I have him in a jar and I just threw a leaf in. I'll post again when something develops. Thanks again for the help.


----------



## Lord Nibbler (Dec 22, 2005)

As a biologist I think its pretty neat (sorry). There are very very few Lepidoptera (moths and butterflies) in North America that are truly or semi-aquatic.


----------



## Zapins (Jul 28, 2004)

I had something similar last summer. Except in my tank it ate all the plants.
http://www.aquaticplantcentral.com/...ssions/27405-what-is-this-aquatic-insect.html

Apparently having these aquatic larvae shows you have good water conditions.


----------



## bigtroutz (Nov 17, 2006)

It's a caterpillar of a moth of the family *Pyralidae*. You probably got them in the tank from eggs or small larval stages transported on a plant or wood you added to the tank. The adults are fairly small moths with a needle shape and a kind of 'snout' shape at the tip of the head.

If you got them from eggs, there will be alot of them in the tank and they will defoliate the plants they want to eat. You need to control them if thats whats happening. If the tank is covered, they will emerge, mate, and lay eggs to start the cycle again all over again, all while flitting around under the hood. Most healthy plants can take total defoliation without dying, especially lillys.

If you search this forum for the family name, you will find some other threads bout this.


----------



## ponyrandy (Jan 13, 2007)

Thanks to all for all of the info. He is still alive and well in the jar but he has gone from submerged to staying out of the water now. What surprised me was finding him thriving at the bottom of the tank eating the lily and not on top of the water eating removed leaves. Since removing it from the tank I do not have any more plant damage and the lily is starting to recover. I am still keeping a close eye out for more though. Will post again when it makes a change.


----------



## Zapins (Jul 28, 2004)

If the jar lid is too tight the air will run out and it will die. 
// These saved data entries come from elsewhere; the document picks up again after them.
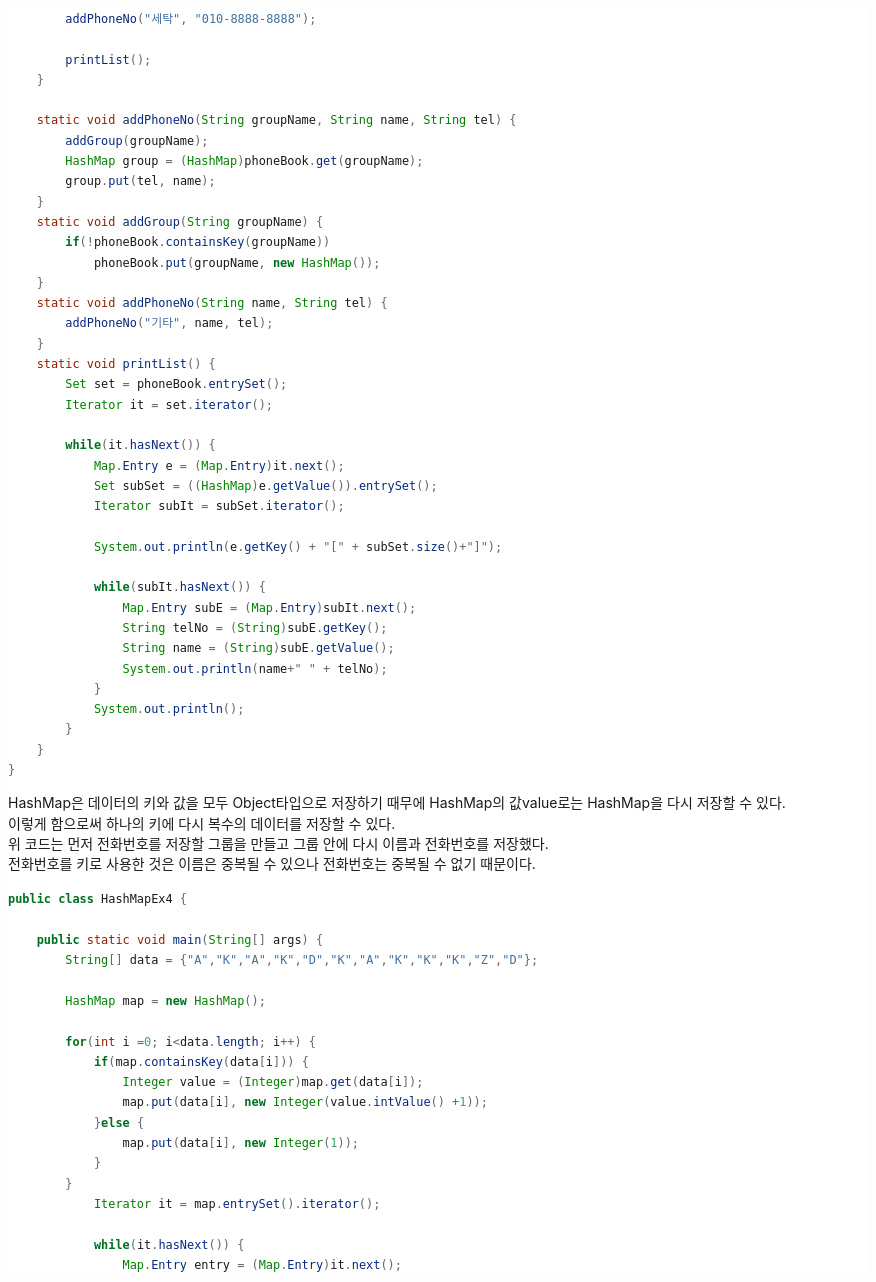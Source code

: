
 ```java
		addPhoneNo("세탁", "010-8888-8888");
		
		printList();
	}
	
	static void addPhoneNo(String groupName, String name, String tel) {
		addGroup(groupName);
		HashMap group = (HashMap)phoneBook.get(groupName);
		group.put(tel, name);
	}
	static void addGroup(String groupName) {
		if(!phoneBook.containsKey(groupName))
			phoneBook.put(groupName, new HashMap());
	}
	static void addPhoneNo(String name, String tel) {
		addPhoneNo("기타", name, tel);
	}
	static void printList() {
		Set set = phoneBook.entrySet();
		Iterator it = set.iterator();
		
		while(it.hasNext()) {
			Map.Entry e = (Map.Entry)it.next();
			Set subSet = ((HashMap)e.getValue()).entrySet();
			Iterator subIt = subSet.iterator();
			
			System.out.println(e.getKey() + "[" + subSet.size()+"]");
			
			while(subIt.hasNext()) {
				Map.Entry subE = (Map.Entry)subIt.next();
				String telNo = (String)subE.getKey();
				String name = (String)subE.getValue();
				System.out.println(name+" " + telNo);
			}
			System.out.println();
		}
	}
}
```
HashMap은 데이터의 키와 값을 모두 Object타입으로 저장하기 때무에 HashMap의 값value로는 HashMap을 다시 저장할 수 있다.    
이렇게 함으로써 하나의 키에 다시 복수의 데이터를 저장할 수 있다.     
위 코드는 먼저 전화번호를 저장할 그룹을 만들고 그룹 안에 다시 이름과 전화번호를 저장했다.   
전화번호를 키로 사용한 것은 이름은 중복될 수 있으나 전화번호는 중복될 수 없기 때문이다.
```java
public class HashMapEx4 {

	public static void main(String[] args) {
		String[] data = {"A","K","A","K","D","K","A","K","K","K","Z","D"};
		
		HashMap map = new HashMap();
		
		for(int i =0; i<data.length; i++) {
			if(map.containsKey(data[i])) {
				Integer value = (Integer)map.get(data[i]);
				map.put(data[i], new Integer(value.intValue() +1));
			}else {
				map.put(data[i], new Integer(1));
			}
		}
			Iterator it = map.entrySet().iterator();
			
			while(it.hasNext()) {
				Map.Entry entry = (Map.Entry)it.next();
```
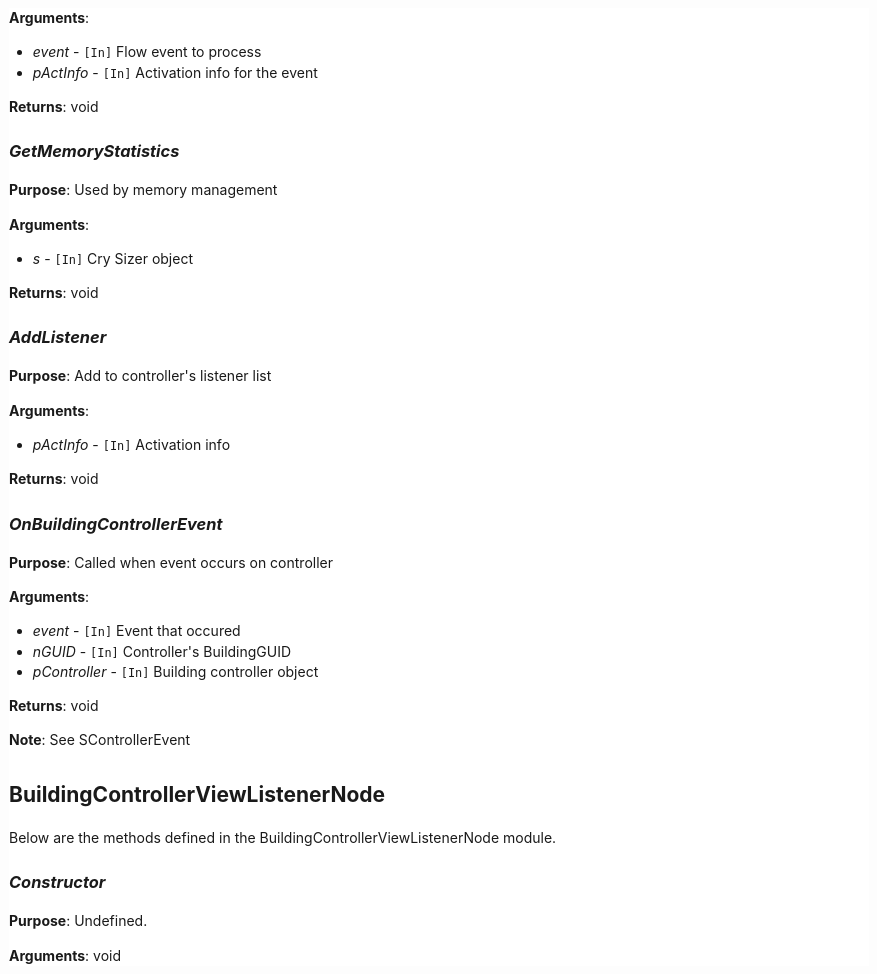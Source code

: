 **Arguments**:
  * _event_ - `[In]` Flow event to process
  * _pActInfo_ - `[In]` Activation info for the event

**Returns**:
void


### **_GetMemoryStatistics_** ###
**Purpose**:
Used by memory management

**Arguments**:
  * _s_ - `[In]` Cry Sizer object

**Returns**:
void


### **_AddListener_** ###
**Purpose**:
Add to controller's listener list

**Arguments**:
  * _pActInfo_ - `[In]` Activation info

**Returns**:
void


### **_OnBuildingControllerEvent_** ###
**Purpose**:
Called when event occurs on controller

**Arguments**:
  * _event_ - `[In]` Event that occured
  * _nGUID_ - `[In]` Controller's BuildingGUID
  * _pController_ - `[In]` Building controller object

**Returns**:
void

**Note**:
See SControllerEvent

## BuildingControllerViewListenerNode ##
Below are the methods defined in the BuildingControllerViewListenerNode module.

### **_Constructor_** ###
**Purpose**:
Undefined.

**Arguments**:
void
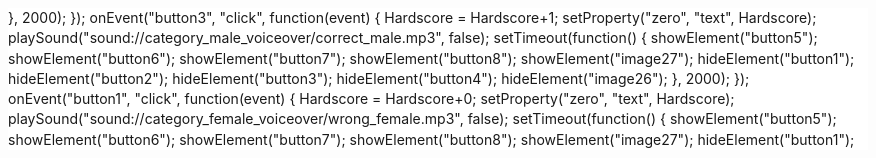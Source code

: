   <span class="p">},</span> <span class="mi">2000</span><span class="p">);</span>
<span class="p">});</span>
<span class="n">onEvent</span><span class="p">(</span><span class="s2">&quot;button3&quot;</span><span class="p">,</span> <span class="s2">&quot;click&quot;</span><span class="p">,</span> <span class="n">function</span><span class="p">(</span><span class="n">event</span><span class="p">)</span> <span class="p">{</span>
  <span class="n">Hardscore</span> <span class="o">=</span> <span class="n">Hardscore</span><span class="o">+</span><span class="mi">1</span><span class="p">;</span>
  <span class="n">setProperty</span><span class="p">(</span><span class="s2">&quot;zero&quot;</span><span class="p">,</span> <span class="s2">&quot;text&quot;</span><span class="p">,</span> <span class="n">Hardscore</span><span class="p">);</span>
  <span class="n">playSound</span><span class="p">(</span><span class="s2">&quot;sound://category_male_voiceover/correct_male.mp3&quot;</span><span class="p">,</span> <span class="n">false</span><span class="p">);</span>
  <span class="n">setTimeout</span><span class="p">(</span><span class="n">function</span><span class="p">()</span> <span class="p">{</span>
    <span class="n">showElement</span><span class="p">(</span><span class="s2">&quot;button5&quot;</span><span class="p">);</span>
    <span class="n">showElement</span><span class="p">(</span><span class="s2">&quot;button6&quot;</span><span class="p">);</span>
    <span class="n">showElement</span><span class="p">(</span><span class="s2">&quot;button7&quot;</span><span class="p">);</span>
    <span class="n">showElement</span><span class="p">(</span><span class="s2">&quot;button8&quot;</span><span class="p">);</span>
    <span class="n">showElement</span><span class="p">(</span><span class="s2">&quot;image27&quot;</span><span class="p">);</span>
    <span class="n">hideElement</span><span class="p">(</span><span class="s2">&quot;button1&quot;</span><span class="p">);</span>
    <span class="n">hideElement</span><span class="p">(</span><span class="s2">&quot;button2&quot;</span><span class="p">);</span>
    <span class="n">hideElement</span><span class="p">(</span><span class="s2">&quot;button3&quot;</span><span class="p">);</span>
    <span class="n">hideElement</span><span class="p">(</span><span class="s2">&quot;button4&quot;</span><span class="p">);</span>
    <span class="n">hideElement</span><span class="p">(</span><span class="s2">&quot;image26&quot;</span><span class="p">);</span>
  <span class="p">},</span> <span class="mi">2000</span><span class="p">);</span>
<span class="p">});</span>
<span class="n">onEvent</span><span class="p">(</span><span class="s2">&quot;button1&quot;</span><span class="p">,</span> <span class="s2">&quot;click&quot;</span><span class="p">,</span> <span class="n">function</span><span class="p">(</span><span class="n">event</span><span class="p">)</span> <span class="p">{</span>
  <span class="n">Hardscore</span> <span class="o">=</span> <span class="n">Hardscore</span><span class="o">+</span><span class="mi">0</span><span class="p">;</span>
  <span class="n">setProperty</span><span class="p">(</span><span class="s2">&quot;zero&quot;</span><span class="p">,</span> <span class="s2">&quot;text&quot;</span><span class="p">,</span> <span class="n">Hardscore</span><span class="p">);</span>
  <span class="n">playSound</span><span class="p">(</span><span class="s2">&quot;sound://category_female_voiceover/wrong_female.mp3&quot;</span><span class="p">,</span> <span class="n">false</span><span class="p">);</span>
  <span class="n">setTimeout</span><span class="p">(</span><span class="n">function</span><span class="p">()</span> <span class="p">{</span>
    <span class="n">showElement</span><span class="p">(</span><span class="s2">&quot;button5&quot;</span><span class="p">);</span>
    <span class="n">showElement</span><span class="p">(</span><span class="s2">&quot;button6&quot;</span><span class="p">);</span>
    <span class="n">showElement</span><span class="p">(</span><span class="s2">&quot;button7&quot;</span><span class="p">);</span>
    <span class="n">showElement</span><span class="p">(</span><span class="s2">&quot;button8&quot;</span><span class="p">);</span>
    <span class="n">showElement</span><span class="p">(</span><span class="s2">&quot;image27&quot;</span><span class="p">);</span>
    <span class="n">hideElement</span><span class="p">(</span><span class="s2">&quot;button1&quot;</span><span class="p">);</span>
Maybe thats why the caterpillar has moved out of the water...


----------



## bigtroutz (Nov 17, 2006)

Alot of aquatic insects move from water to land to pupate (form a cocoon). Judging from the size of that caterpillar, it was near max size and ready to pupate. If you want to watch the process, I suggest putting a twig with a bit of dead foliage a couple of inches above the water level into the water and see if it crawls up to make the cocoon.


----------



## ponyrandy (Jan 13, 2007)

Since it is so small, we didn't put a whole in the container for fear of it crawling out. We do open the lid several times a day to let fresh air in though. Since it moved out of the water we lowered the water level and have been feeding it lettuce. About 3 days ago it seemed to form a cocoon in the lettuce. We will watch and see what happens. (Hopefully its just not dead and moldy). In hindsight though spring has sprung in Houston and when the trees bud out we get what we call worms but are actually caterpillars falling out of and coming down webs like a spider out of the trees. I have noticed that they look just like what we found in the aquarium and wonder if maybe this was the source? Still not sure how it could have gotten in the aquarium but to this day we have not found any others. Still the ones outside don't live underwater like we found this one.


----------



## ponyrandy (Jan 13, 2007)

Just wanted to post a final update. We had to pronounce him dead a few weeks back.  We were not able to see what he (or she?) turned into. Anyway thanks everyone for your help. 
Brian


----------



## Sandking (Aug 21, 2014)

Pond snails often get the blame for the damage done by caterpillars since they can be found in the damaged areas as they begin to decay. Other pond inhabitants sometimes take the rap. Be sure to look for larvae before you try to kill off other creatures that may be beneficial to your pond!


----------